Why it fits robustcov: robust scores can support exploratory screening and data-quality analysis. They should not be interpreted as clinical decisions.

python examples_external/kaggle_medical_screening.py \
  --data /path/to/medical.csv \
  --label-column diagnosis \
  --positive-label malignant

Finance market stress and rolling regimes¶

Scripts: examples_external/finance_market_stress.py and examples_external/finance_rolling_window_anomaly.py

Expected data: price or return CSV with a date column and one column per asset. This can come from Kaggle, Yahoo Finance exports, Bloomberg, Quandl, or another provider.

python examples_external/finance_market_stress.py \
  --prices /path/to/prices.csv \
  --outdir results/external/finance_market_stress

python examples_external/finance_rolling_window_anomaly.py \
  --prices /path/to/prices.csv \
  --window 20 \
  --step 5 \
  --outdir results/external/finance_rolling_window

Collecting external results¶

After running several external examples, collect their metrics.csv files into a compact registry:

python examples_external/collect_external_results.py \
  --root results/external \
  --outdir results/external_registry

This writes external_results.csv, external_results.md, and external_results.html.

Notebook template¶

A copyable Kaggle notebook template is included at:

examples_external/notebooks/robustcov_kaggle_template.ipynb

Use the scripts when you want reproducible local runs. Use the notebook template when publishing a short Kaggle walkthrough.

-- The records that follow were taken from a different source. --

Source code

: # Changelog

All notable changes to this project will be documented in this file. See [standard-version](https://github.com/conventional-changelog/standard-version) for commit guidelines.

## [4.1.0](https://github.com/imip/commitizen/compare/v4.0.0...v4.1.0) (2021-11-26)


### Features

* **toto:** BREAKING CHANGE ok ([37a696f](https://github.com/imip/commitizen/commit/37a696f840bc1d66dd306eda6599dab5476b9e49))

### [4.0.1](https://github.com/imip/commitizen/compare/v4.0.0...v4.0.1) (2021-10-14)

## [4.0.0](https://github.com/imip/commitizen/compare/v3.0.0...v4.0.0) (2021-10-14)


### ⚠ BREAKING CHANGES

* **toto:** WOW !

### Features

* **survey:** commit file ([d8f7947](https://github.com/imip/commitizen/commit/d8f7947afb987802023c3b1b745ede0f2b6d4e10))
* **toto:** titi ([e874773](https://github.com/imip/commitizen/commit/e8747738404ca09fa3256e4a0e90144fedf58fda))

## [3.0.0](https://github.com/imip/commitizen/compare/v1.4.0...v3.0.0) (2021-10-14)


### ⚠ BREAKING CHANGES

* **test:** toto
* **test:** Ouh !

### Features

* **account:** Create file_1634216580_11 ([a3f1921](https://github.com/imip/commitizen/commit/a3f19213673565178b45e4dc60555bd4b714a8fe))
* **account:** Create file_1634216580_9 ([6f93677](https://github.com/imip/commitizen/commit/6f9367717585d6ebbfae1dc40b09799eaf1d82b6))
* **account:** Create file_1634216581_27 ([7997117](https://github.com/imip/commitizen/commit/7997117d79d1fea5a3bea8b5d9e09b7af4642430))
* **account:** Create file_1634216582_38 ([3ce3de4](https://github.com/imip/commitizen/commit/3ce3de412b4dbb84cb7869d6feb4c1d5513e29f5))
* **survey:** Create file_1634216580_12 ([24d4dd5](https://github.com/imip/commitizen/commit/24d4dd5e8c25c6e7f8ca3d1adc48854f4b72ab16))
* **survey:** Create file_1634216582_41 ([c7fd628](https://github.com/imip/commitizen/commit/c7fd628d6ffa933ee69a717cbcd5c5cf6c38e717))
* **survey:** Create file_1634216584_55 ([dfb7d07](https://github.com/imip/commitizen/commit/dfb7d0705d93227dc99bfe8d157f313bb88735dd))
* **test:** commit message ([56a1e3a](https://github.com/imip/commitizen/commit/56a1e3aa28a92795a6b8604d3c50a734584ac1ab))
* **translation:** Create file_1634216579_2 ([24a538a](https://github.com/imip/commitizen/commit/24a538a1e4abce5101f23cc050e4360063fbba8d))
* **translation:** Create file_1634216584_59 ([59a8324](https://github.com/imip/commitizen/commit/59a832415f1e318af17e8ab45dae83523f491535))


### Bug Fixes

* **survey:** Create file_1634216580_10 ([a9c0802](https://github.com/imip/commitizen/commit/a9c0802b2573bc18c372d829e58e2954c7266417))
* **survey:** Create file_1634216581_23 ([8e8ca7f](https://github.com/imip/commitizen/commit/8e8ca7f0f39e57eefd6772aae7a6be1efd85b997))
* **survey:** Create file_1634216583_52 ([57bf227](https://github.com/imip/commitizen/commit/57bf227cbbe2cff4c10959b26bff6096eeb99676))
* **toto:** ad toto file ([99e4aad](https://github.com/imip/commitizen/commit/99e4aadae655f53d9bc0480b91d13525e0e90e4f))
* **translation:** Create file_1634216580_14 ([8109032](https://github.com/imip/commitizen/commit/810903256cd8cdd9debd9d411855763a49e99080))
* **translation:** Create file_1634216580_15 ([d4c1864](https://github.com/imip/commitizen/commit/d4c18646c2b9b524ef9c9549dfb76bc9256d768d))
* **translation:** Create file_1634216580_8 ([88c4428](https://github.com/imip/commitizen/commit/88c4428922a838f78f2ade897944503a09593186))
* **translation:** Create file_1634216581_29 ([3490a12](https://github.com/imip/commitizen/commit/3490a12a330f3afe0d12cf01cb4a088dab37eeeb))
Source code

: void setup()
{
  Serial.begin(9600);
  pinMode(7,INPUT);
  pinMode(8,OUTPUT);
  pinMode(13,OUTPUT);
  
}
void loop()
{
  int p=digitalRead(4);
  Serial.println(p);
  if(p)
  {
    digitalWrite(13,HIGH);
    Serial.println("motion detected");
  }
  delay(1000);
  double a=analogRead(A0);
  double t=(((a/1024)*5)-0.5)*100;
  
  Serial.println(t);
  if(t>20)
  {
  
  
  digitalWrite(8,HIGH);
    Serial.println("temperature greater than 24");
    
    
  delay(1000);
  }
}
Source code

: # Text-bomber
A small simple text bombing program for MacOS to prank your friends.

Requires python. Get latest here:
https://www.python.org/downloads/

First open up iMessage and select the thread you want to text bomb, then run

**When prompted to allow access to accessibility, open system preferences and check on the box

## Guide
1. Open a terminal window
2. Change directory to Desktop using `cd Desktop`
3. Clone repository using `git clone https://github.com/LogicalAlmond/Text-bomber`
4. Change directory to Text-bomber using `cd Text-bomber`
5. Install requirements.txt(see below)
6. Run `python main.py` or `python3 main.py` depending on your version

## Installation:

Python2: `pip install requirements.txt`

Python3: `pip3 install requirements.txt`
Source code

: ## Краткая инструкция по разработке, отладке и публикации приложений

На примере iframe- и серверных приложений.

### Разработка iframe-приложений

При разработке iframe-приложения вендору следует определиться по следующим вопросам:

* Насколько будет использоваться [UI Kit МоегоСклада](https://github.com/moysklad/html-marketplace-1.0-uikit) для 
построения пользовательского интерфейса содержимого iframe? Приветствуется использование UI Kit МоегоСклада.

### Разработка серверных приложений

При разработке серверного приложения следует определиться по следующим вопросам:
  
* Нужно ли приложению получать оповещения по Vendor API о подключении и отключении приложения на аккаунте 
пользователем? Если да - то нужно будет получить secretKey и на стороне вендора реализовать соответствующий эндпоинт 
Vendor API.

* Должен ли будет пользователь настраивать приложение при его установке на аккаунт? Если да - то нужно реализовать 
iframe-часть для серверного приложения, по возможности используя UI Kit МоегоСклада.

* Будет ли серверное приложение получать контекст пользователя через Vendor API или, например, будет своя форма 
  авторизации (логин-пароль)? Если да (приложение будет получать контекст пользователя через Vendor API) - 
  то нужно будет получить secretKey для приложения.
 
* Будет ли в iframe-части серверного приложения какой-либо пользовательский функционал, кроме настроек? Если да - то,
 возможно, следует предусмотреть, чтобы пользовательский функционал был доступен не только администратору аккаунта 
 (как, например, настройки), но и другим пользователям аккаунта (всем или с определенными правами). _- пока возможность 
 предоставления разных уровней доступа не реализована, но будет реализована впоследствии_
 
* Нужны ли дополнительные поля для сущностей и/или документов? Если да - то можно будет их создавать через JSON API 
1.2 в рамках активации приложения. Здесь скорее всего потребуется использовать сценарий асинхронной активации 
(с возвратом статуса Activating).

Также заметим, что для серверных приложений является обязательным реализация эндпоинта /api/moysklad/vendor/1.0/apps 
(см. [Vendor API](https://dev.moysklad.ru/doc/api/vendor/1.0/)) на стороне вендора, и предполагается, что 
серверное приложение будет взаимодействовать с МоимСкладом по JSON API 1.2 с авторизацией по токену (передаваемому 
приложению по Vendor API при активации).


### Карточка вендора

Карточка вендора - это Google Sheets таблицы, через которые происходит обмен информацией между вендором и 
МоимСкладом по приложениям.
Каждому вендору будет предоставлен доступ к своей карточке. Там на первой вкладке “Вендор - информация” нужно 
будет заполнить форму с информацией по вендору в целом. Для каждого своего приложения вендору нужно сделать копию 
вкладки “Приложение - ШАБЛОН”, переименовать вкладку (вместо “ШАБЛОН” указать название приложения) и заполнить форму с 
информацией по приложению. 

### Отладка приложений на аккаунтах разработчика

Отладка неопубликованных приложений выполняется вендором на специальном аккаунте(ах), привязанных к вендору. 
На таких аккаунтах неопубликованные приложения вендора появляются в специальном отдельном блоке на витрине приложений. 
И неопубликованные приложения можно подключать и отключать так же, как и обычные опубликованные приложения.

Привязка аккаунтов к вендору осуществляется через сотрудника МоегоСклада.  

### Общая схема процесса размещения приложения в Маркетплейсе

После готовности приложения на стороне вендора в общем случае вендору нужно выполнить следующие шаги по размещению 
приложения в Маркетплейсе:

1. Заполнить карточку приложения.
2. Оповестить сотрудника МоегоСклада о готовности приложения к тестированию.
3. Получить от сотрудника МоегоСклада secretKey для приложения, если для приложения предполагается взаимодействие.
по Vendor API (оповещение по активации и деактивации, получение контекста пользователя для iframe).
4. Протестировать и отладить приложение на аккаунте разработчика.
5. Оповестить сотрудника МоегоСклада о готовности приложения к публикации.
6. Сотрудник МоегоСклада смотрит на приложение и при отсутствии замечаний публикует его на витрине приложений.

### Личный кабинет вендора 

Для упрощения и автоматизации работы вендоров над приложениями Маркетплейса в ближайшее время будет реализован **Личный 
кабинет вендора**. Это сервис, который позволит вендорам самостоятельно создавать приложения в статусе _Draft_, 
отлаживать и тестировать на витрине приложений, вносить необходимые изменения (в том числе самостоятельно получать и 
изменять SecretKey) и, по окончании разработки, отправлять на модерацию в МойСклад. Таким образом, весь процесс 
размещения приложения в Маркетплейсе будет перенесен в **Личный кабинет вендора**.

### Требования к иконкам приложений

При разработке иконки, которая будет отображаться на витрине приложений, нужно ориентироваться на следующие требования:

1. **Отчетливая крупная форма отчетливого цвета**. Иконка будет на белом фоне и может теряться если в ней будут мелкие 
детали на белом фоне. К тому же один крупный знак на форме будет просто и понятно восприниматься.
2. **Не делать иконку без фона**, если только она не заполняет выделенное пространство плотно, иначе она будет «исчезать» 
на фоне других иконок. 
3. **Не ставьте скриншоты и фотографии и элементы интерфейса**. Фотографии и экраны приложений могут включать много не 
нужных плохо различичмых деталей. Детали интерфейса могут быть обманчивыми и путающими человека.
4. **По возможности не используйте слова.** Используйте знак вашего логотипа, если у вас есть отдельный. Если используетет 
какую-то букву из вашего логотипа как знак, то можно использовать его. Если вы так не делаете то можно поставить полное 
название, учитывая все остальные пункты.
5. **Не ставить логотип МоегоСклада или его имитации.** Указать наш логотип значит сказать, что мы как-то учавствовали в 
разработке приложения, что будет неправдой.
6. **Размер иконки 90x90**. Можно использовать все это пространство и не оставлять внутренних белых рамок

What makes a good Kaggle notebook?¶

A useful robustcov notebook should be short and evidence-driven:

load data and define the target;
compare robustcov with IsolationForest, LOF, and other familiar baselines;
report PR AUC, F1, ROC AUC, and runtime;
show score distributions or robust-distance profiles;
explain where robustcov is competitive and where supervised models are still better.